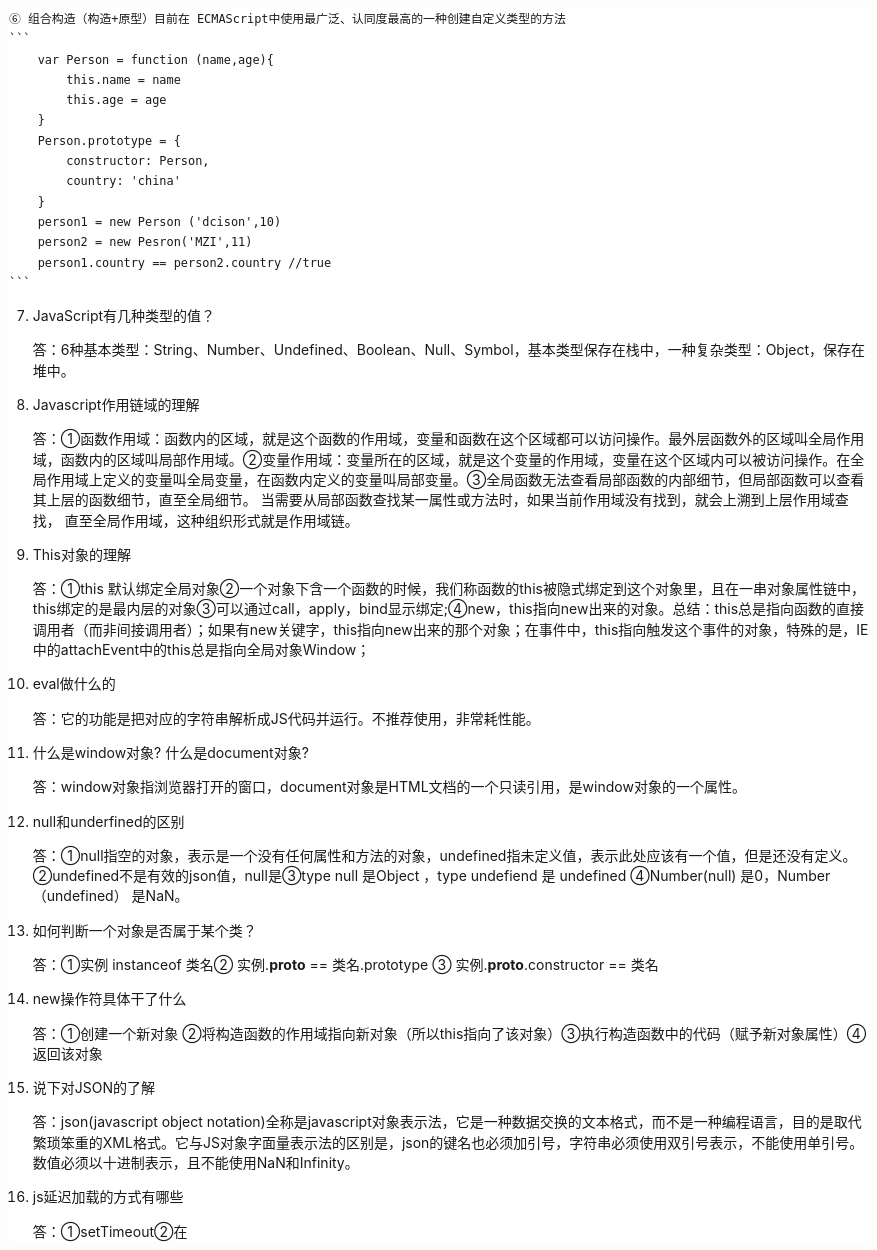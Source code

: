 	⑥ 组合构造（构造+原型）目前在 ECMAScript中使用最广泛、认同度最高的一种创建自定义类型的方法
	```
		var Person = function (name,age){
			this.name = name
			this.age = age
		}	
		Person.prototype = {
			constructor: Person,
			country: 'china'
		}
		person1 = new Person ('dcison',10)
		person2 = new Pesron('MZI',11)
		person1.country == person2.country //true
	```
7. JavaScript有几种类型的值？

	答：6种基本类型：String、Number、Undefined、Boolean、Null、Symbol，基本类型保存在栈中，一种复杂类型：Object，保存在堆中。
8. Javascript作用链域的理解
	
	答：①函数作用域：函数内的区域，就是这个函数的作用域，变量和函数在这个区域都可以访问操作。最外层函数外的区域叫全局作用域，函数内的区域叫局部作用域。②变量作用域：变量所在的区域，就是这个变量的作用域，变量在这个区域内可以被访问操作。在全局作用域上定义的变量叫全局变量，在函数内定义的变量叫局部变量。③全局函数无法查看局部函数的内部细节，但局部函数可以查看其上层的函数细节，直至全局细节。 当需要从局部函数查找某一属性或方法时，如果当前作用域没有找到，就会上溯到上层作用域查找， 直至全局作用域，这种组织形式就是作用域链。
9. This对象的理解

	答：①this 默认绑定全局对象②一个对象下含一个函数的时候，我们称函数的this被隐式绑定到这个对象里，且在一串对象属性链中，this绑定的是最内层的对象③可以通过call，apply，bind显示绑定;④new，this指向new出来的对象。总结：this总是指向函数的直接调用者（而非间接调用者）；如果有new关键字，this指向new出来的那个对象；在事件中，this指向触发这个事件的对象，特殊的是，IE中的attachEvent中的this总是指向全局对象Window；
10. eval做什么的
	
	答：它的功能是把对应的字符串解析成JS代码并运行。不推荐使用，非常耗性能。
11. 什么是window对象? 什么是document对象?

	答：window对象指浏览器打开的窗口，document对象是HTML文档的一个只读引用，是window对象的一个属性。
12. null和underfined的区别

	答：①null指空的对象，表示是一个没有任何属性和方法的对象，undefined指未定义值，表示此处应该有一个值，但是还没有定义。②undefined不是有效的json值，null是③type null 是Object ，type undefiend 是 undefined ④Number(null) 是0，Number（undefined） 是NaN。
13. 如何判断一个对象是否属于某个类？

	答：①实例 instanceof  类名② 实例.__proto__ == 类名.prototype ③ 实例.__proto__.constructor == 类名
14. new操作符具体干了什么

	答：①创建一个新对象 ②将构造函数的作用域指向新对象（所以this指向了该对象）③执行构造函数中的代码（赋予新对象属性）④返回该对象
15. 说下对JSON的了解

	答：json(javascript object notation)全称是javascript对象表示法，它是一种数据交换的文本格式，而不是一种编程语言，目的是取代繁琐笨重的XML格式。它与JS对象字面量表示法的区别是，json的键名也必须加引号，字符串必须使用双引号表示，不能使用单引号。数值必须以十进制表示，且不能使用NaN和Infinity。
16. js延迟加载的方式有哪些

	答：①setTimeout②在<script>元素中设置 `defer` 属性，等于告诉浏览器立即下载，但延迟执行③动态创建<script>标签插入js④把js代码放body最后
17. Ajax 是什么? 如何创建一个Ajax？

	答：①Ajax全称是Asynchronous JavaScript and XML(异步的JavaScript与XML)，它是一种无需重新加载整个页面的情况的下更新部分页面内容的技术。所谓异步，在这里简单地解释就是：向服务器发送请求的时候，我们不必等待结果，而是可以同时做其他的事情，等到有了结果我们可以再来处理这个事。②var xmlhttp = window.XMLHttpRequest?new XMLHttpRequest():new ActiveXObject('Microsoft.XMLHTTP') //IE6、7
18. 同步和异步的区别?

Directions:
Give again, word for word, every line from the one holding "14. new操作符具体干了什么" to the end of the data.

Reply to the task:
14. new操作符具体干了什么

	答：①创建一个新对象 ②将构造函数的作用域指向新对象（所以this指向了该对象）③执行构造函数中的代码（赋予新对象属性）④返回该对象
15. 说下对JSON的了解

	答：json(javascript object notation)全称是javascript对象表示法，它是一种数据交换的文本格式，而不是一种编程语言，目的是取代繁琐笨重的XML格式。它与JS对象字面量表示法的区别是，json的键名也必须加引号，字符串必须使用双引号表示，不能使用单引号。数值必须以十进制表示，且不能使用NaN和Infinity。
16. js延迟加载的方式有哪些

	答：①setTimeout②在<script>元素中设置 `defer` 属性，等于告诉浏览器立即下载，但延迟执行③动态创建<script>标签插入js④把js代码放body最后
17. Ajax 是什么? 如何创建一个Ajax？

	答：①Ajax全称是Asynchronous JavaScript and XML(异步的JavaScript与XML)，它是一种无需重新加载整个页面的情况的下更新部分页面内容的技术。所谓异步，在这里简单地解释就是：向服务器发送请求的时候，我们不必等待结果，而是可以同时做其他的事情，等到有了结果我们可以再来处理这个事。②var xmlhttp = window.XMLHttpRequest?new XMLHttpRequest():new ActiveXObject('Microsoft.XMLHTTP') //IE6、7
18. 同步和异步的区别?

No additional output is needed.